▸ Work instructions: Once the line holding "Segunda version del trabajo final." is found in the entries below, transcribe exactly every line up to and including the one holding "- **Run:** 2 Areas", but leave out the pictures.

=== Section Start ===

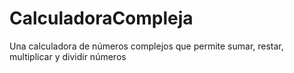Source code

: # CalculadoraCompleja
 Una calculadora de números complejos que permite sumar, restar, multiplicar y dividir números
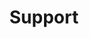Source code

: ---
title: Support
id: support
link: about-us
order: 2
has_dropdown: true
items: [
    {
        title: Support Services,
        link: Support Services,
        order: 1
    },
    {
        title: eVeroEd,
        link: eVeroEd,
        order: 2
    },
    {
        title: eVero Ed Login,
        link: eVero Ed Login,
        order: 3
    },
    {
        title: MyeVeroPortal Login,
        link: MyeVeroPortal Login,
        order: 4
    },
]
---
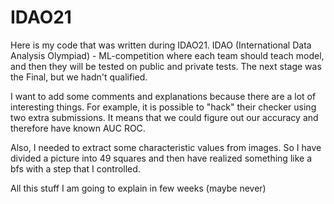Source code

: # IDAO21
Here is my code that was written during IDAO21. IDAO (International Data Analysis Olympiad) - ML-competition where each team should teach model, and then they will be tested on public and private tests. The next stage was the Final, but we hadn't qualified.

I want to add some comments and explanations because there are a lot of interesting things.
For example, it is possible to "hack" their checker using two extra submissions.
It means that we could figure out our accuracy and therefore have known AUC ROC.

Also, I needed to extract some characteristic values from images. So I have divided a picture into 49 squares and then have
realized something like a bfs with a step that I controlled.

All this stuff I am going to explain in few weeks (maybe never)
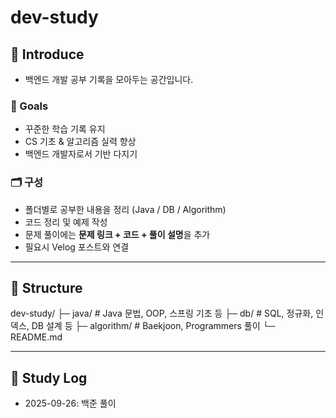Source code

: # dev-study

## 🌟 Introduce

- 백엔드 개발 공부 기록을 모아두는 공간입니다.

### 🎯 Goals

- 꾸준한 학습 기록 유지
- CS 기초 & 알고리즘 실력 향상
- 백엔드 개발자로서 기반 다지기

### 🗂️ 구성

- 폴더별로 공부한 내용을 정리 (Java / DB / Algorithm)
- 코드 정리 및 예제 작성
- 문제 풀이에는 **문제 링크 + 코드 + 풀이 설명**을 추가
- 필요시 Velog 포스트와 연결

---

## 📂 Structure

dev-study/
├─ java/ # Java 문법, OOP, 스프링 기초 등
├─ db/ # SQL, 정규화, 인덱스, DB 설계 등
├─ algorithm/ # Baekjoon, Programmers 풀이
└─ README.md

---

## 📝 Study Log

- 2025-09-26: 백준 풀이
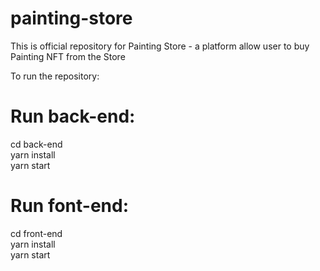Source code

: # painting-store
This is official repository for Painting Store - a platform allow user to buy Painting NFT from the Store

To run the repository:

# Run back-end:
cd back-end \
yarn install \
yarn start 

# Run font-end:
cd front-end \
yarn install \
yarn start 



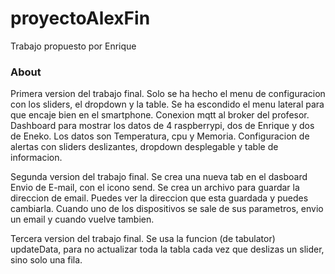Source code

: proyectoAlexFin
===============

Trabajo propuesto por Enrique

### About
Primera version del trabajo final.
Solo se ha hecho el menu de configuracion con los sliders, el dropdown y la table.
Se ha escondido el menu lateral para que encaje bien en el smartphone.
Conexion mqtt al broker del profesor.
Dashboard para mostrar los datos de 4 raspberrypi, dos de Enrique y dos de Eneko. Los datos son Temperatura, cpu y Memoria.
Configuracion de alertas con sliders deslizantes, dropdown desplegable y table de informacion.

Segunda version del trabajo final.
Se crea una nueva tab en el dasboard Envio de E-mail, con el icono send.
Se crea un archivo para guardar la direccion de email.
Puedes ver la direccion que esta guardada y puedes cambiarla.
Cuando uno de los dispositivos se sale de sus parametros,
envio un email y cuando vuelve tambien.

Tercera version del trabajo final.
Se usa la funcion (de tabulator) updateData, para no actualizar toda la tabla cada vez que deslizas un slider, sino solo una fila.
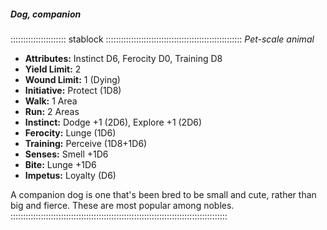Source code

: ##### Dog, companion

:::::::::::::::::::::: stablock ::::::::::::::::::::::::::::::::::::::::::::::::::::::
*Pet-scale animal*

- **Attributes:** Instinct D6, Ferocity D0, Training D8
- **Yield Limit:** 2
- **Wound Limit:** 1 (Dying)
- **Initiative:** Protect (1D8)
- **Walk:** 1 Area
- **Run:** 2 Areas
- **Instinct:** Dodge +1 (2D6), Explore +1 (2D6)
- **Ferocity:** Lunge (1D6)
- **Training:** Perceive (1D8+1D6)
- **Senses:** Smell +1D6
- **Bite:** Lunge +1D6
- **Impetus:** Loyalty (D6)

A companion dog is one that's been bred to be small and cute, rather
than big and fierce. These are most popular among nobles.
::::::::::::::::::::::::::::::::::::::::::::::::::::::::::::::::::::::::::::::::::::::

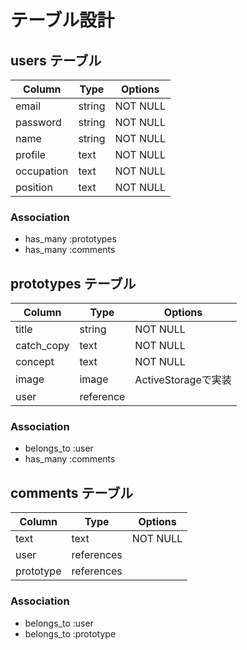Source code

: # テーブル設計

## users テーブル

| Column             | Type   | Options     |
| ------------------ | ------ | ----------- |
| email              | string | NOT NULL    |
| password           | string | NOT NULL    |
| name               | string | NOT NULL    |
| profile            | text   | NOT NULL    |
| occupation         | text   | NOT NULL    |
| position           | text   | NOT NULL    |

### Association

- has_many :prototypes
- has_many :comments


## prototypes テーブル

| Column             | Type      | Options            |
| ------------------ | --------- | ------------------ |
| title              | string    | NOT NULL           |
| catch_copy         | text      | NOT NULL           |
| concept            | text      | NOT NULL           |
| image              | image     | ActiveStorageで実装 |
| user               | reference |                    |

### Association

- belongs_to :user
- has_many   :comments


## comments テーブル

| Column    | Type       | Options  |
| --------- | ---------- | -------- |
| text      | text       | NOT NULL |
| user      | references |          |
| prototype | references |          |

### Association

- belongs_to :user
- belongs_to :prototype
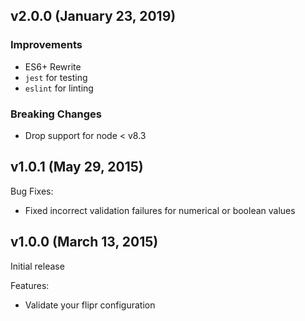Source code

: ## v2.0.0 (January 23, 2019)

### Improvements

- ES6+ Rewrite
- `jest` for testing
- `eslint` for linting

### Breaking Changes

- Drop support for node < v8.3

## v1.0.1 (May 29, 2015)

Bug Fixes:

  - Fixed incorrect validation failures for numerical or boolean values

## v1.0.0 (March 13, 2015)

Initial release

Features:

  - Validate your flipr configuration
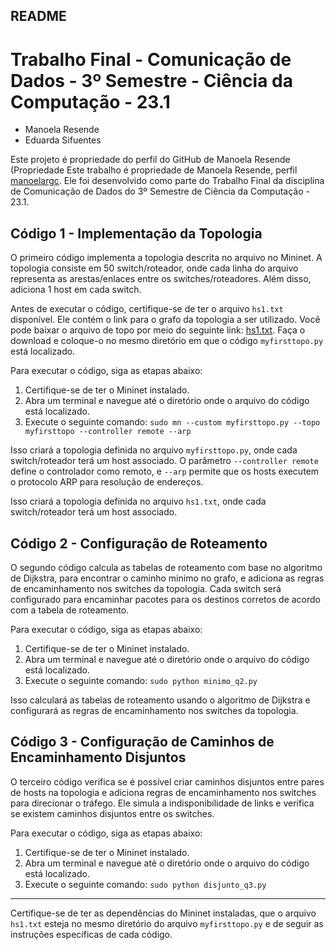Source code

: ## README 
# Trabalho Final - Comunicação de Dados - 3º Semestre - Ciência da Computação - 23.1
- Manoela Resende
- Eduarda Sifuentes

Este projeto é propriedade do perfil do GitHub de Manoela Resende (Propriedade
Este trabalho é propriedade de Manoela Resende, perfil [manoelargc](https://github.com/manoelargc). Ele foi desenvolvido como parte do Trabalho Final da disciplina de Comunicação de Dados do 3º Semestre de Ciência da Computação - 23.1.


## Código 1 - Implementação da Topologia

O primeiro código implementa a topologia descrita no arquivo no Mininet. A topologia consiste em 50 switch/roteador, onde cada linha do arquivo representa as arestas/enlaces entre os switches/roteadores. Além disso, adiciona 1 host em cada switch.

Antes de executar o código, certifique-se de ter o arquivo `hs1.txt` disponível. Ele contém o link para o grafo da topologia a ser utilizado. Você pode baixar o arquivo de topo por meio do seguinte link: [hs1.txt](https://www.dropbox.com/s/eesdxvin964v0os/hs1.txt?dl=0). Faça o download e coloque-o no mesmo diretório em que o código `myfirsttopo.py` está localizado.

Para executar o código, siga as etapas abaixo:

1. Certifique-se de ter o Mininet instalado.
2. Abra um terminal e navegue até o diretório onde o arquivo do código está localizado.
3. Execute o seguinte comando: `sudo mn --custom myfirsttopo.py --topo myfirsttopo --controller remote --arp`

Isso criará a topologia definida no arquivo `myfirsttopo.py`, onde cada switch/roteador terá um host associado. O parâmetro `--controller remote` define o controlador como remoto, e `--arp` permite que os hosts executem o protocolo ARP para resolução de endereços.

Isso criará a topologia definida no arquivo `hs1.txt`, onde cada switch/roteador terá um host associado.


## Código 2 - Configuração de Roteamento

O segundo código calcula as tabelas de roteamento com base no algoritmo de Dijkstra, para encontrar o caminho minimo no grafo, e adiciona as regras de encaminhamento nos switches da topologia. Cada switch será configurado para encaminhar pacotes para os destinos corretos de acordo com a tabela de roteamento.

Para executar o código, siga as etapas abaixo:

1. Certifique-se de ter o Mininet instalado.
2. Abra um terminal e navegue até o diretório onde o arquivo do código está localizado.
3. Execute o seguinte comando: `sudo python minimo_q2.py`

Isso calculará as tabelas de roteamento usando o algoritmo de Dijkstra e configurará as regras de encaminhamento nos switches da topologia.


## Código 3 - Configuração de Caminhos de Encaminhamento Disjuntos

O terceiro código verifica se é possível criar caminhos disjuntos entre pares de hosts na topologia e adiciona regras de encaminhamento nos switches para direcionar o tráfego. Ele simula a indisponibilidade de links e verifica se existem caminhos disjuntos entre os switches.

Para executar o código, siga as etapas abaixo:

1. Certifique-se de ter o Mininet instalado.
2. Abra um terminal e navegue até o diretório onde o arquivo do código está localizado.
3. Execute o seguinte comando: `sudo python disjunto_q3.py`

-------------

Certifique-se de ter as dependências do Mininet instaladas, que o arquivo `hs1.txt` esteja no mesmo diretório do arquivo `myfirsttopo.py` e de seguir as instruções específicas de cada código.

=== Section End ===

▸ Task solution:
Segunda version del trabajo final.
Se crea una nueva tab en el dasboard Envio de E-mail, con el icono send.
Se crea un archivo para guardar la direccion de email.
Puedes ver la direccion que esta guardada y puedes cambiarla.
Cuando uno de los dispositivos se sale de sus parametros,
envio un email y cuando vuelve tambien.

Tercera version del trabajo final.
Se usa la funcion (de tabulator) updateData, para no actualizar toda la tabla cada vez que deslizas un slider, sino solo una fila.
Source code

: ##### Dog, companion

:::::::::::::::::::::: stablock ::::::::::::::::::::::::::::::::::::::::::::::::::::::
*Pet-scale animal*

- **Attributes:** Instinct D6, Ferocity D0, Training D8
- **Yield Limit:** 2
- **Wound Limit:** 1 (Dying)
- **Initiative:** Protect (1D8)
- **Walk:** 1 Area
- **Run:** 2 Areas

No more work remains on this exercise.